2- That there had been created a continuum at those times is surprising in no way, History explains it.. Identity is another thing, similarity or affinity is an unprecise term.

Interestingly, this third inter-site group of relatives exhibits significantly more southern European ancestry than the rest of our analysed individuals (93.6 ± 1.9% versus 59.9 ± 3.9%; two-sided Wilcoxon rank-sum exact test; W = 0, P = 0.0002259) and, consequently, significantly more Early European Farmer (EEF) ancestry (55.6 ± 0.9% versus 48.4 ± 1.1%; two-sided Wilcoxon rank-sum exact test; W = 0, P = 0.0002259) (Supplementary Fig. 2.8) (for details on EEF ancestry decomposition, see Methods and Supplementary Notes 2 and 4). This might indicate a non-local, southern European origin of the ancestors of the Magdalenenberg elite. Consequently, we applied MOBEST35 to perform spatiotemporal interpolation of their genetic affinity to ~5,660 previously published ancient genomes, obtaining similarity probabilities across early Iron Age Europe that can be interpreted as proxies for geographical origin (Supplementary Note 2). We detect for all four of these samples (MBG004, MBG016, MBG017 and HOC004) a putative transalpine origin in northern Italy, while all other tested Hallstatt individuals’ origins are located north of the Alps, close to their respective sites (Fig. 3a,b). Remarkably, these individuals feature excess EEF ancestry on the X chromosome in comparison with the autosomes (83.5 ± 9.9% versus 55 ± 1.1%). Applying the formula described in Mathieson et al.36, we find evidence that the EEF admixture was significantly female biased (Z  = −2.86), suggesting an excess of females over males with south-European origin among their ancestors. In contrast, we detect no difference in EEF ancestry on the X chromosome and the autosomes in the rest of the sampled Hallstatt population (43.6 ± 5.7% versus 49 ± 0.6%) and, consequently, no evidence for sex-biased admixture in the main group (Z = 0.93).

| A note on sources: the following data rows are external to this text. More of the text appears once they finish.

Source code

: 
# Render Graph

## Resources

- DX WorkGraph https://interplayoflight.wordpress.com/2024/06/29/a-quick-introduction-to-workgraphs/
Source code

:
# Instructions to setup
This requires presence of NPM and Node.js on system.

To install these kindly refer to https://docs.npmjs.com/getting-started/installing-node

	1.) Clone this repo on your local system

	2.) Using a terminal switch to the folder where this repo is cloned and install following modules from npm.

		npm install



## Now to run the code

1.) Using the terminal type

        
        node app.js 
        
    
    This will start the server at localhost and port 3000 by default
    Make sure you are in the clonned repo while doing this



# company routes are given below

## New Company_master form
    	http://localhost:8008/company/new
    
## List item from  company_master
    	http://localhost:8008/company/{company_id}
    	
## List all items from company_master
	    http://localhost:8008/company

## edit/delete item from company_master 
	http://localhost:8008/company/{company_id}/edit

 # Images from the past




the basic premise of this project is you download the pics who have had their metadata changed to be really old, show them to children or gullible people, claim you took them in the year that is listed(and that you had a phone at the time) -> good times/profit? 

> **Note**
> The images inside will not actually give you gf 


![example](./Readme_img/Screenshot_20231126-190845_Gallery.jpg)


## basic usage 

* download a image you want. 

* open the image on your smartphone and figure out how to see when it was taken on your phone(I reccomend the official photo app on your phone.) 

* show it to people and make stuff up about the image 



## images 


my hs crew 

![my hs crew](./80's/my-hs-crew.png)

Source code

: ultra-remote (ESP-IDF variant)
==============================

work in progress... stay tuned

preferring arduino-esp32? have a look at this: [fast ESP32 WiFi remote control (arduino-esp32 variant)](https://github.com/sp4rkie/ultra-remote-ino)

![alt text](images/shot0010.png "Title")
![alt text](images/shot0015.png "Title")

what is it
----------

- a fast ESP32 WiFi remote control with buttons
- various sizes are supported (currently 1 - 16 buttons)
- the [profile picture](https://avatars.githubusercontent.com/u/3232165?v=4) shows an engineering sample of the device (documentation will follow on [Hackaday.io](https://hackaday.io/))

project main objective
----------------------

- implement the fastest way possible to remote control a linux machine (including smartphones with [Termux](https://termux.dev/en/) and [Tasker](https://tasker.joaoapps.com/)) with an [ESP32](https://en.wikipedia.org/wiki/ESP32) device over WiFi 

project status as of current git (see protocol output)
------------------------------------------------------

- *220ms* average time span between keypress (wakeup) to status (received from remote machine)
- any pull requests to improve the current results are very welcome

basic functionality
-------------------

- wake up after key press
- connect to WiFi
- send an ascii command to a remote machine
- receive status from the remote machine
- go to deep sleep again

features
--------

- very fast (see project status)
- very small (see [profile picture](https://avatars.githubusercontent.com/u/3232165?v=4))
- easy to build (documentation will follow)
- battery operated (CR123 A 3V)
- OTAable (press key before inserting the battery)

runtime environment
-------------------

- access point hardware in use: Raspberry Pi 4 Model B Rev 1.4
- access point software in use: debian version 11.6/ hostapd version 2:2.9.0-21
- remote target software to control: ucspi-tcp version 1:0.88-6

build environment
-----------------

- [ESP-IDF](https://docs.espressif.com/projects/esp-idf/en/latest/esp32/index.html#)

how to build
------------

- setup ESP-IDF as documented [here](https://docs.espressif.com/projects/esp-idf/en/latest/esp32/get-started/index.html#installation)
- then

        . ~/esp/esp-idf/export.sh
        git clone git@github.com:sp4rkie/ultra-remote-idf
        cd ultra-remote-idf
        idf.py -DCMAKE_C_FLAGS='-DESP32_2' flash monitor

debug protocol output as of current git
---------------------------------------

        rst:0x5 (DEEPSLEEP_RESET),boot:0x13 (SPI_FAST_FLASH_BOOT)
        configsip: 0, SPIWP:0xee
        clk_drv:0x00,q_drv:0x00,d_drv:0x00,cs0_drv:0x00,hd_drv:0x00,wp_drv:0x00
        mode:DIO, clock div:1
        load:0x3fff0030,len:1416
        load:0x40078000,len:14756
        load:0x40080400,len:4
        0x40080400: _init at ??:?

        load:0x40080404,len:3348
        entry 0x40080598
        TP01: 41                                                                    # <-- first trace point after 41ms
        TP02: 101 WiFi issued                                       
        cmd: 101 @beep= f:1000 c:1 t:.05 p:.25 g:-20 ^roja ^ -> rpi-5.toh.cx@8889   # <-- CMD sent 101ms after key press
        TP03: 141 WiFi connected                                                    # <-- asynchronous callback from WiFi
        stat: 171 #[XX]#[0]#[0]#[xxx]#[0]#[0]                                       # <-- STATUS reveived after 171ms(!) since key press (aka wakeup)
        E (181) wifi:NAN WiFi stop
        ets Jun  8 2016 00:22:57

3- Spite evoking the input of a component or its increase into Lech valley BA pop Gretinger doesn’t compare it to a turnover when he says : … we find the Iron Age individuals to be separate in genetic space from present-day Germans and falling closer to present-day French and other southern European individuals (Supplementary Fig. 4.1). Compared with contemporaneous data, the Hallstatt individuals cluster homogeneously intermediate between Iron Age samples from present-day France and the Czech Republic, together with Bronze Age samples from the Bavarian Lech valley within the present-day French variation. The genetic affinity between our Hallstatt individuals from southern Germany and individuals from Bronze and Iron Age France is part of a broader genetic continuum spanning from Iberia to the Balkan peninsula, featuring a common genetic ancestry component.

(BTW this continuum concept can hide a complicated process of multidirectionnal local admixtures, when the writing gives the impression of a big almost homogenous move of some component)-
some other PCA pics
I’m assuming there are no G25 coordinates yet?